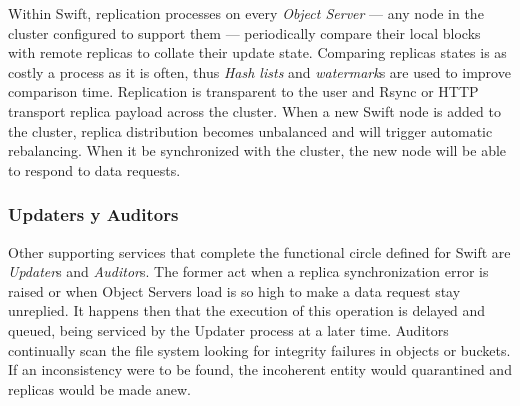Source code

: Within Swift, replication processes on every \emph{Object Server} --- any node in the cluster configured to support them --- periodically compare their local blocks with remote replicas to collate their update state. Comparing replicas states is as costly a process as it is often, thus \emph{Hash lists} and \emph{watermark}s are used to improve comparison time. Replication is transparent to the user and Rsync or HTTP transport replica payload across the cluster. When a new Swift node is added to the cluster, replica distribution becomes unbalanced and will trigger automatic rebalancing. When it be synchronized with the cluster, the new node will be able to respond to data requests.

\subsubsection{Updaters y Auditors}\label{subsubsec:otroscompswift}
\noindent Other supporting services that complete the functional circle defined for Swift are \emph{Updater}s and \emph{Auditor}s. The former act when a replica synchronization error is raised or when Object Servers load is so high to make a data request stay unreplied. It happens then that the execution of this operation is delayed and queued, being serviced by the Updater process at a later time. Auditors continually scan the file system looking for integrity failures in objects or buckets. If an inconsistency were to be found, the incoherent entity would quarantined and replicas would be made anew.
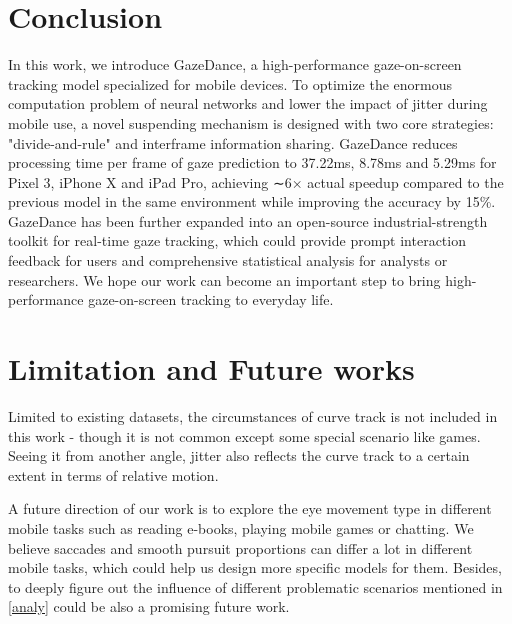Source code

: \documentclass[acmlarge]{acmart}
\begin{document}


\section{Conclusion}
In this work, we introduce GazeDance, a high-performance gaze-on-screen tracking model specialized for mobile devices. To optimize the enormous computation problem of neural networks and lower the impact of jitter during mobile use, a novel suspending mechanism is designed with two core strategies: "divide-and-rule" and interframe information sharing. GazeDance reduces processing time per frame of gaze prediction to 37.22ms, 8.78ms and 5.29ms for Pixel 3, iPhone X and iPad Pro, achieving ∼6× actual speedup compared to the previous model in the same environment while improving the accuracy by 15\%. GazeDance has been further expanded into an open-source industrial-strength toolkit for real-time gaze tracking, which could provide prompt interaction feedback for users and comprehensive statistical analysis for analysts or researchers. We hope our work can become an important step to bring high-performance gaze-on-screen tracking to everyday life.

\section{Limitation and Future works}
Limited to existing datasets, the circumstances of curve track is not included in this work - though it is not common except some special scenario like games. Seeing it from another angle, jitter also reflects the curve track to a certain extent in terms of relative motion.

A future direction of our work is to explore the eye movement type in different mobile tasks such as reading e-books, playing mobile games or chatting. We believe saccades and smooth pursuit proportions can differ a lot in different mobile tasks, which could help us design more specific models for them. Besides, to deeply figure out the influence of different problematic scenarios mentioned in \ref{analy} could be also a promising future work. 







\end{document}

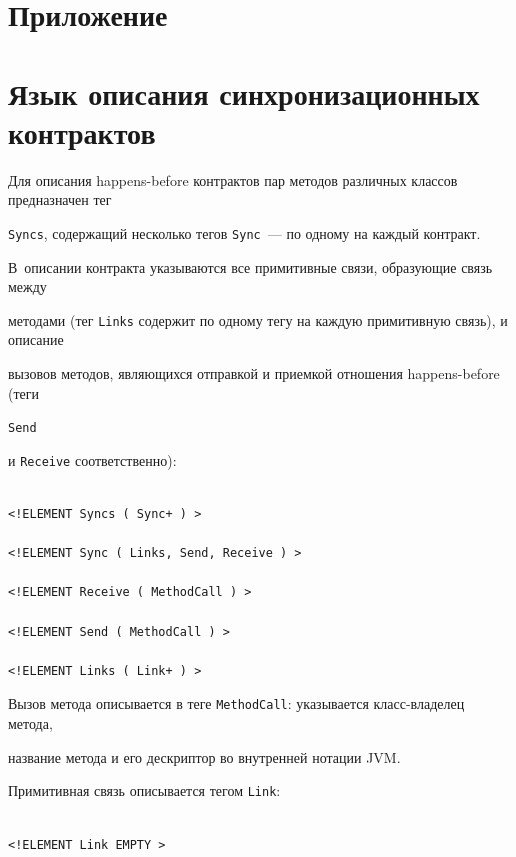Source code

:  {\small



 \section*{\raggedleft Приложение}



 \section*{Язык описания синхронизационных контрактов}





  Для описания happens-before контрактов пар методов различных классов предназначен тег

\verb"Syncs", содержащий несколько тегов \verb"Sync"~--- по одному на каждый контракт.

В~описании контракта указываются все примитивные связи, образующие связь между

методами (тег \verb"Links" содержит по одному тегу на каждую примитивную связь), и описание

вызовов методов, являющихся отправкой и приемкой отношения happens-before (теги

\verb"Send"

и \verb"Receive" соответственно):

  \begin{verbatim}

<!ELEMENT Syncs ( Sync+ ) >

<!ELEMENT Sync ( Links, Send, Receive ) >

<!ELEMENT Receive ( MethodCall ) >

<!ELEMENT Send ( MethodCall ) >

<!ELEMENT Links ( Link+ ) >

\end{verbatim}



  Вызов метода описывается в теге \verb"MethodCall": указывается класс-вла\-де\-лец метода,

название метода и его дескриптор во внутренней нотации JVM.



  Примитивная связь описывается тегом \verb"Link":

  \begin{verbatim}

<!ELEMENT Link EMPTY >


\end{verbatim}}
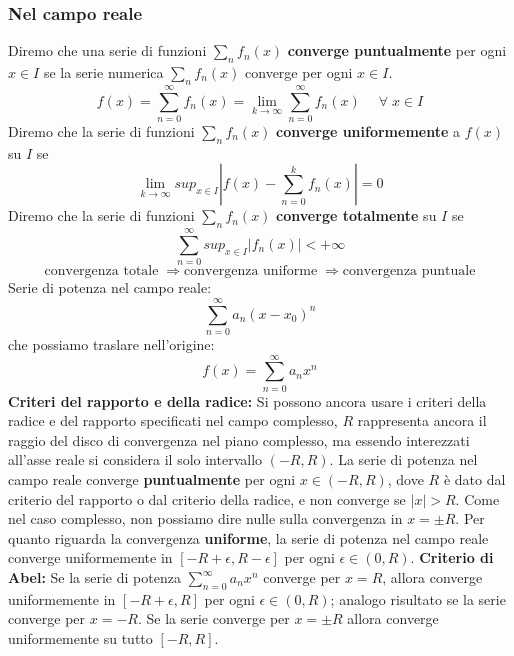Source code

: \subsubsection*{Nel campo reale}
Diremo che una serie di funzioni $\sum_{n}f_n(x)$ \textbf{converge puntualmente} per ogni $x \in I$ se la serie numerica $\sum_{n}f_n(x)$ converge per ogni $x \in I$.
\[
    f(x) = \sum_{n=0}^{\infty} f_n(x) = \lim_{k\rightarrow \infty} \sum_{n=0}^{\infty} f_n(x) \quad \;\forall\;x \in I
\]
\newline
Diremo che la serie di funzioni $\sum_{n}f_n(x)$ \textbf{converge uniformemente} a $f(x)$ su $I$ se
\[
    \lim_{k\rightarrow \infty} sup_{x \in I}\left| f(x) - \sum_{n=0}^{k}f_n(x) \right| = 0
\]
\newline
Diremo che la serie di funzioni $\sum_{n}f_n(x)$ \textbf{converge totalmente} su $I$ se
\[
    \sum_{n=0}^{\infty} sup_{x \in I}\left| f_n(x) \right| < + \infty
\]
\newline
\[
    \text{convergenza totale}\; \Longrightarrow \text{convergenza uniforme}\; \Longrightarrow \text{convergenza puntuale}
\]
\newline
Serie di potenza nel campo reale:
\[
    \sum_{n=0}^{\infty} a_n(x-x_0)^n
\]
che possiamo traslare nell'origine:
\[
    f(x) = \sum_{n=0}^{\infty} a_n x^n
\]
\newline
\textbf{Criteri del rapporto e della radice:} Si possono ancora usare i criteri della radice e del rapporto specificati nel campo complesso, $R$ rappresenta ancora il raggio del disco di convergenza nel piano complesso, ma essendo interezzati all'asse reale si considera il solo intervallo $(-R, R)$.\newline
La serie di potenza nel campo reale converge \textbf{puntualmente} per ogni $x \in (-R, R)$, dove $R$ è dato dal criterio del rapporto o dal criterio della radice, e non converge se $|x| > R$.\newline
Come nel caso complesso, non possiamo dire nulle sulla convergenza in $x = \pm R$.\newline
Per quanto riguarda la convergenza \textbf{uniforme}, la serie di potenza nel campo reale converge uniformemente in $[-R+\epsilon, R- \epsilon]$ per ogni $\epsilon \in (0,R)$.\newline
\newline
\textbf{Criterio di Abel:} Se la serie di potenza $\sum_{n=0}^{\infty} a_n x^n$ converge per $x = R$, allora converge uniformemente in $[-R + \epsilon, R]$ per ogni $\epsilon \in (0,R)$; analogo risultato se la serie converge per $x = -R$. Se la serie converge per $x = \pm R$ allora converge uniformemente su tutto $[-R, R]$.\newline
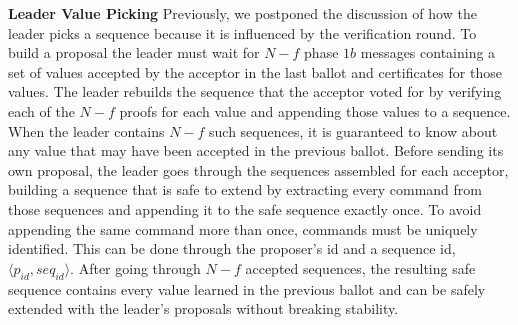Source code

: \textbf{Leader Value Picking} Previously, we postponed the discussion of how the leader picks a sequence because it is influenced by the verification round. To build a proposal the leader must wait for $N-f$ phase $1b$ messages containing a set of values accepted by the acceptor in the last ballot and certificates for those values. The leader rebuilds the sequence that the acceptor voted for by verifying each of the $N-f$ proofs for each value and appending those values to a sequence. When the leader contains $N-f$ such sequences, it is guaranteed to know about any value that may have been accepted in the previous ballot. Before sending its own proposal, the leader goes through the sequences assembled for each acceptor, building a sequence that is safe to extend by extracting every command from those sequences and appending it to the safe sequence exactly once. To avoid appending the same command more than once, commands must be uniquely identified. This can be done through the proposer's id and a sequence id, $\langle p_{id}, seq_{id}\rangle$. After going through $N-f$ accepted sequences, the resulting safe sequence contains every value learned in the previous ballot and can be safely extended with the leader's proposals without breaking stability.
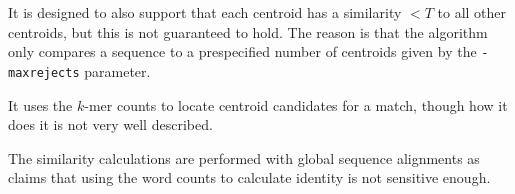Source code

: It is designed to also support that each centroid has a similarity $<T$ to all
other centroids, but this is not guaranteed to hold. The reason is that the
algorithm only compares a sequence to a prespecified number of centroids given
by the \texttt{-maxrejects} parameter.

It uses the $k$-mer counts to locate centroid candidates for a match, though
how it does it is not very well described.

The similarity calculations are performed with global sequence alignments as
\cite{usearch} claims that using the word counts to calculate identity is not
sensitive enough.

• _What is being asked_
Report only how many lines in the entries above contain the string "описания".

• _Completed exercise_
2